On Fri, Mar 19, 2010 at 22:13, Karl Berry wrote:
>    Maybe TL 2010 would offer better timing since it would
>    give us a bit more time to test.
>
> I hope to be getting TL 2010 out earlier than previous years

Thanks for the information.

> (I always hope this).

:)

>    One question: if language.dat says
>        somelanguage:T1 loadhyph-xx.tex
>    is it possible to access language name (somelanguage:T1) inside
>    loadhyph-xx.tex somehow?
>
> I don't know.  Maybe.  We'd have to look into precisely how language.dat
> and language.def are parsed (by babel and etex.src respectively, I
> think).

I'll try to take a look into it.

>    - we have added 12 new patterns to the package (new version will be
>
> How big are they?  Are we talking hundreds of new patterns, thousands,
> ..?  (Not sure how close we are to filling up pattern space.)

The 12 new patterns are not particularly big: one file is several
thousand lines and the eleven others in the order of hundred.
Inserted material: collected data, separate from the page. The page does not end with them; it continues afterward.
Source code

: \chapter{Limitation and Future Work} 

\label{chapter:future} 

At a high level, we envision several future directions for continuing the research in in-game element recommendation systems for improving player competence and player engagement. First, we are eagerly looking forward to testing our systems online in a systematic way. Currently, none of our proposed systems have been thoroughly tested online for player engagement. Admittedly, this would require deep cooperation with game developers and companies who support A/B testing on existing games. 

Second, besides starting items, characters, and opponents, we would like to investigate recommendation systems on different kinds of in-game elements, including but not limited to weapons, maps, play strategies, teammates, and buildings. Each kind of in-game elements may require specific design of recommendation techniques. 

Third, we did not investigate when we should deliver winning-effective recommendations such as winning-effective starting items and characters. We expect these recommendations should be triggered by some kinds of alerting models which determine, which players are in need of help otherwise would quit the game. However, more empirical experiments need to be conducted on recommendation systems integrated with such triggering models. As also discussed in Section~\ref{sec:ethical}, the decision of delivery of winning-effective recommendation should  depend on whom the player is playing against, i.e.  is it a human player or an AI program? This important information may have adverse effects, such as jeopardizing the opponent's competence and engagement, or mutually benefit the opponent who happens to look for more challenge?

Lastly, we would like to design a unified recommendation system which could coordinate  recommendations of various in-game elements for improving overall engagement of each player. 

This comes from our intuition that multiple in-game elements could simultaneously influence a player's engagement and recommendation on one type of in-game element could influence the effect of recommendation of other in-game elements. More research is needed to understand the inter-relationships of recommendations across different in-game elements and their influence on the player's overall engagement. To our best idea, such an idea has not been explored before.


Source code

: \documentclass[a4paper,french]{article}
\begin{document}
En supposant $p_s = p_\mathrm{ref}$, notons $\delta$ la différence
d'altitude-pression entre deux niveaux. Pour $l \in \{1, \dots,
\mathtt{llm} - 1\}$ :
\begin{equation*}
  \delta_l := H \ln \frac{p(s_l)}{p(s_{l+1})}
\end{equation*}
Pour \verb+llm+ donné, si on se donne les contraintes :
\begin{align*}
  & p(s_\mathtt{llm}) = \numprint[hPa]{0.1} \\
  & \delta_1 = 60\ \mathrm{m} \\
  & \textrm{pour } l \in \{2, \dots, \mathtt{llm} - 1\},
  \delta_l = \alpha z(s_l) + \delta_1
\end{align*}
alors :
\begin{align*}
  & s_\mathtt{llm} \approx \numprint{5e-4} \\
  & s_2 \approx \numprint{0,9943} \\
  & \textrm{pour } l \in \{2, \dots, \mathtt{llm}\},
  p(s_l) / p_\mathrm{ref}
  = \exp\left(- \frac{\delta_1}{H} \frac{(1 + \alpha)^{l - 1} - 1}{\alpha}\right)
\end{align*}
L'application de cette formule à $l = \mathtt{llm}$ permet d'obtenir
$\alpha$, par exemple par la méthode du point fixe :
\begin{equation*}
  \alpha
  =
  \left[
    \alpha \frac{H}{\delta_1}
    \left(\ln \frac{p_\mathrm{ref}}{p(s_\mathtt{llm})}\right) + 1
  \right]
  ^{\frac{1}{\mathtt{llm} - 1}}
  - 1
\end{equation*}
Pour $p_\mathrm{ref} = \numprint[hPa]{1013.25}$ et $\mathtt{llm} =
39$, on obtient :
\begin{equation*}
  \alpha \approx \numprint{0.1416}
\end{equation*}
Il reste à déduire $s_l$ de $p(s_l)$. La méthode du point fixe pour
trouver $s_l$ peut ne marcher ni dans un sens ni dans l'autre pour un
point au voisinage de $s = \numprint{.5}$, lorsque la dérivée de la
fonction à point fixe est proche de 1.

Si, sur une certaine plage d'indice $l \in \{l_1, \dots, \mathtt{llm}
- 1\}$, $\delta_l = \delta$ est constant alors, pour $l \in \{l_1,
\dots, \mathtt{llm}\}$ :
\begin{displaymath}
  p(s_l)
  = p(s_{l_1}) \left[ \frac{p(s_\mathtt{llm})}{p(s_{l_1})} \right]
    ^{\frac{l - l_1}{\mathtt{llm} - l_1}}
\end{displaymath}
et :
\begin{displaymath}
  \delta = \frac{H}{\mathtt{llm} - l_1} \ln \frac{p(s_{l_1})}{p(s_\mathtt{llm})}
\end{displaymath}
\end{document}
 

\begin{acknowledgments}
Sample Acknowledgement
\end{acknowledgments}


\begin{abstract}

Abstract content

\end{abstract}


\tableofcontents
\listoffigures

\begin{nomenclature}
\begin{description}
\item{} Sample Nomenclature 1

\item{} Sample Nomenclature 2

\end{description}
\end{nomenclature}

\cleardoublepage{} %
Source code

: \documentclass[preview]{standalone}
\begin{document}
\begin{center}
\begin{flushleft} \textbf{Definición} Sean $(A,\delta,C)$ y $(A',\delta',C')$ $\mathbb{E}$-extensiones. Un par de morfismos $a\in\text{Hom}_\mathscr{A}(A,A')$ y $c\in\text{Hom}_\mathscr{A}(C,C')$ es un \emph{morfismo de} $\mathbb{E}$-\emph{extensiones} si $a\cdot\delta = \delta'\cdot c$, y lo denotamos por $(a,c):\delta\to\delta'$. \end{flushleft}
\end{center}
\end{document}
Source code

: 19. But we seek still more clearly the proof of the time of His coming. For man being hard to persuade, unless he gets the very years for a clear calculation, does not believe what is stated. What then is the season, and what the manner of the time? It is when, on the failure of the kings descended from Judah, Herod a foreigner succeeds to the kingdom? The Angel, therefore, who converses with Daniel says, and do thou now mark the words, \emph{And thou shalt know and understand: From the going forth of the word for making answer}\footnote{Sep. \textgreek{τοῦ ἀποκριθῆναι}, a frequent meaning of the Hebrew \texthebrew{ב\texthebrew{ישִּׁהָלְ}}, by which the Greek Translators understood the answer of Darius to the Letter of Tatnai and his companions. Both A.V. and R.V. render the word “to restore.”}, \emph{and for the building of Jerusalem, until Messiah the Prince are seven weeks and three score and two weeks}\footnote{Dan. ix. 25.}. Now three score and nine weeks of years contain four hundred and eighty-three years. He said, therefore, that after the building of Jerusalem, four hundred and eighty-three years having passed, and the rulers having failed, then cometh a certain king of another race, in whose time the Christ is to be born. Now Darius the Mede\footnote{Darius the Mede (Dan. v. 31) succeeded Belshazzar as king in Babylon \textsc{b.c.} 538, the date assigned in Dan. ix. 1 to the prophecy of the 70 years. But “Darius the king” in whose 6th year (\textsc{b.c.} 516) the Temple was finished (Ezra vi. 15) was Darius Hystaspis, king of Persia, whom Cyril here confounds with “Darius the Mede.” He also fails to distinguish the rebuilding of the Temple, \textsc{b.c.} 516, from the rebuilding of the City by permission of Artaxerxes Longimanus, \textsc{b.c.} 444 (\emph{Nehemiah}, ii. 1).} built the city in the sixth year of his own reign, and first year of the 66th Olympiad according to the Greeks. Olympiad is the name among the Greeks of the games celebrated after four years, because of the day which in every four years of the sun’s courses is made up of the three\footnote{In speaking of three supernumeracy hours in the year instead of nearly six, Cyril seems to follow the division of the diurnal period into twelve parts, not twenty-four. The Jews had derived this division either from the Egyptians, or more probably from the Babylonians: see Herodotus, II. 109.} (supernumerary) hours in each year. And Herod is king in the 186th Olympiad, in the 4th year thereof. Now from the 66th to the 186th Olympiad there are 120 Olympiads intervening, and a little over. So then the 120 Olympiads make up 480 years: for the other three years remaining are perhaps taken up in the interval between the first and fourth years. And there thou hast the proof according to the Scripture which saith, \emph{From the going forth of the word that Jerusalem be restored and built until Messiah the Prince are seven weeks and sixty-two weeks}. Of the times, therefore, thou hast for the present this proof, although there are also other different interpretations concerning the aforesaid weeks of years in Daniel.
But if we are talking about the number of patterns that would have to
be increased if we started supporting different encodings
automatically (ConTeXt does that for example), it could easily
duplicate the number of patterns. Or: Russian has 7 different patterns
with 5 different encodings => that could easily result in 35 loaded
patterns (but we won't go that way). I'm not sure if we should add
that functionality to load the same patterns multiple times for
different encodings or not. Mongolian is one of the cases where we
probably don't have much choice:

- one author (of the old patterns) wants to have automatic
transliteration (he types in latin alphabet and wants the
corresponding cyrillic glyphs in the resulting document) which is
probably only possible with the proper font, but there's hardly any
font in that encoding present (LMC); I guess that one could use
mapping in XeTeX, but in pdfTeX I don't know any elegant solution for
that

- the other author (and many other users, I guess) would want to use
T2A which is widely available in fonts

Maybe I just care too much about efficiency. ConTeXt used to run for
half a minute for a "hello world" text (long long ago) and I remember
statements like: "people complained that ConTeXt was slow, but when
LaTeX decided to enable all the patterns, it became noticably slower
as well". I also remember that Norbert had to increase memory limits
several times during the initial development of hyph-utf8 (in
particular when we decided to put all those patterns to plain as well;
with all the synonyms loading a copy of patterns).

Mojca

PS: I took a look into OpenOffice patterns again. Astonishingly many
have been further developed, so we have different patterns in many
more languages than I have imagened earlier.